Written by: Robby Dube and Daniel Cragg, Attorneys, Eckland & Blando

Factors, and the companies that support them, operate in a labyrinth of regulations specific to factoring and commercial finance broadly. It can be easy to miss regulatory developments that apply generally to all businesses. Recently, the Federal Trade Commission and National Labor Relations Board have taken significant steps that seismically affect factor’s ability to keep their rates and other trade secrets protected from competitors: banning non-competes and targeting non-solicitations and non-disparagement clauses. Further, a massive new regulatory regime was imposed on businesses without most being aware. 

Non-competes are a critical component of any factoring operation, ensuring that employees who have knowledge of a factor’s competitive rates and operations does not leave and immediately begin undercutting their former employer. While non-competes were always vulnerable if they were too broad or harsh, it was generally understood that they were legal and enforceable (especially in Texas where many factors are based). On April 23, 2024, that changed. 

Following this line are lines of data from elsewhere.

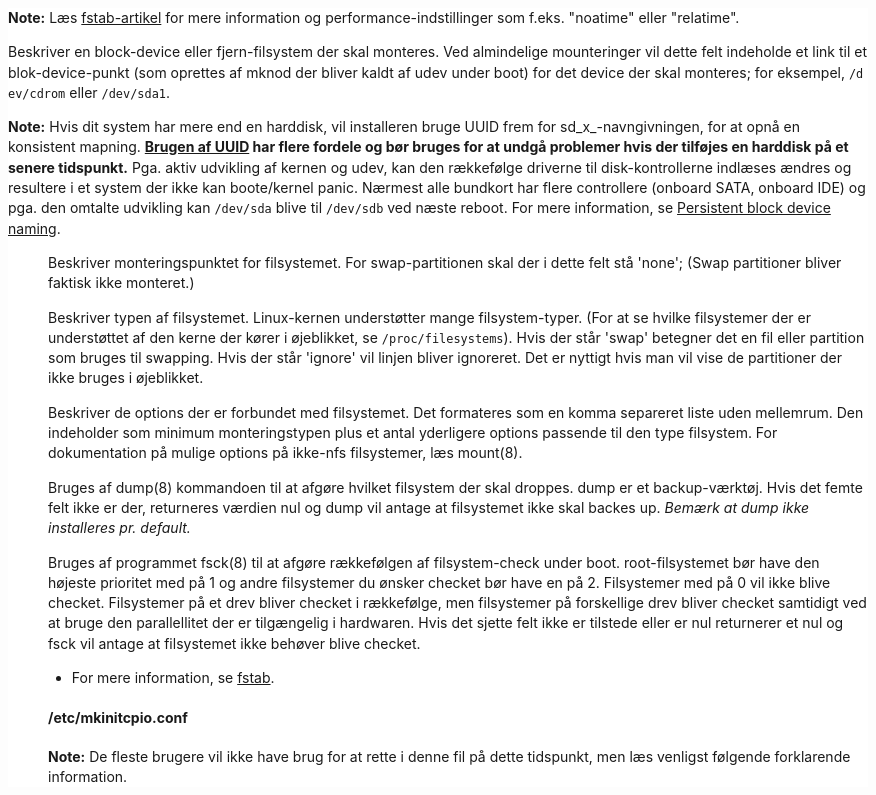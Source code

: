 **Note:** Læs [fstab-artikel](/index.php/Fstab "Fstab") for mere information og performance-indstillinger som f.eks. "noatime" eller "relatime".

<file system>

Beskriver en block-device eller fjern-filsystem der skal monteres. Ved almindelige mounteringer vil dette felt indeholde et link til et blok-device-punkt (som oprettes af mknod der bliver kaldt af udev under boot) for det device der skal monteres; for eksempel, `/dev/cdrom` eller `/dev/sda1`.

**Note:** Hvis dit system har mere end en harddisk, vil installeren bruge UUID frem for sd_x_-navngivningen, for at opnå en konsistent mapning. **[Brugen af UUID](/index.php/Persistent_block_device_naming "Persistent block device naming") har flere fordele og bør bruges for at undgå problemer hvis der tilføjes en harddisk på et senere tidspunkt.** Pga. aktiv udvikling af kernen og udev, kan den rækkefølge driverne til disk-kontrollerne indlæses ændres og resultere i et system der ikke kan boote/kernel panic. Nærmest alle bundkort har flere controllere (onboard SATA, onboard IDE) og pga. den omtalte udvikling kan `/dev/sda` blive til `/dev/sdb` ved næste reboot. For mere information, se [Persistent block device naming](/index.php/Persistent_block_device_naming "Persistent block device naming").

<dir>

Beskriver monteringspunktet for filsystemet. For swap-partitionen skal der i dette felt stå 'none'; (Swap partitioner bliver faktisk ikke monteret.)

<type>

Beskriver typen af filsystemet. Linux-kernen understøtter mange filsystem-typer. (For at se hvilke filsystemer der er understøttet af den kerne der kører i øjeblikket, se `/proc/filesystems`). Hvis der står 'swap' betegner det en fil eller partition som bruges til swapping. Hvis der står 'ignore' vil linjen bliver ignoreret. Det er nyttigt hvis man vil vise de partitioner der ikke bruges i øjeblikket.

<options>

Beskriver de options der er forbundet med filsystemet. Det formateres som en komma separeret liste uden mellemrum. Den indeholder som minimum monteringstypen plus et antal yderligere options passende til den type filsystem. For dokumentation på mulige options på ikke-nfs filsystemer, læs mount(8).

<dump>

Bruges af dump(8) kommandoen til at afgøre hvilket filsystem der skal droppes. dump er et backup-værktøj. Hvis det femte felt ikke er der, returneres værdien nul og dump vil antage at filsystemet ikke skal backes up. _Bemærk at dump ikke installeres pr. default._

<pass>

Bruges af programmet fsck(8) til at afgøre rækkefølgen af filsystem-check under boot. root-filsystemet bør have den højeste prioritet med <pass> på 1 og andre filsystemer du ønsker checket bør have en <pass> på 2\. Filsystemer med <pass> på 0 vil ikke blive checket. Filsystemer på et drev bliver checket i rækkefølge, men filsystemer på forskellige drev bliver checket samtidigt ved at bruge den parallellitet der er tilgængelig i hardwaren. Hvis det sjette felt ikke er tilstede eller er nul returnerer et nul og fsck vil antage at filsystemet ikke behøver blive checket.

*   For mere information, se [fstab](/index.php/Fstab "Fstab").

#### /etc/mkinitcpio.conf

**Note:** De fleste brugere vil ikke have brug for at rette i denne fil på dette tidspunkt, men læs venligst følgende forklarende information.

The FTC voted and approved its Non-Compete Clause Rule (the “Non-Compete Ban”), ruling that is an unfair method of competition—and therefore a violation of section 5 of the Federal Trade Commission Act—for employers to enter into non-compete clauses with workers on or after September 4, 2024. 16 Code of Federal Regulations § 910. 

The FTC has defined a non-compete to mean a term or condition of employment that prohibits a worker from, penalizes a worker for, or functions to prevent a worker from: (1) seeking or accepting work in the United States with a different person where such work would begin after the conclusion of the employment that includes the term or condition; or (2) operating a business in the United States after the conclusion of the employment that includes the term or condition. 16 C.F.R. § 910.1(1). Not only does the rule ban the non-compete, it also forces employers to inform its employees that any existing non-competes are no longer enforceable.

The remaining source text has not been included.